━━━ DATA FOR THE TASK ━━━
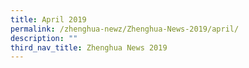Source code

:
```yaml
---
title: April 2019
permalink: /zhenghua-newz/Zhenghua-News-2019/april/
description: ""
third_nav_title: Zhenghua News 2019
---
```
━━━
Reproduce the listing word for word. Do not carry over the pictures.

* _YOUR SOLUTION_
Source code

:
```yaml
---
title: April 2019
permalink: /zhenghua-newz/Zhenghua-News-2019/april/
description: ""
third_nav_title: Zhenghua News 2019
---
```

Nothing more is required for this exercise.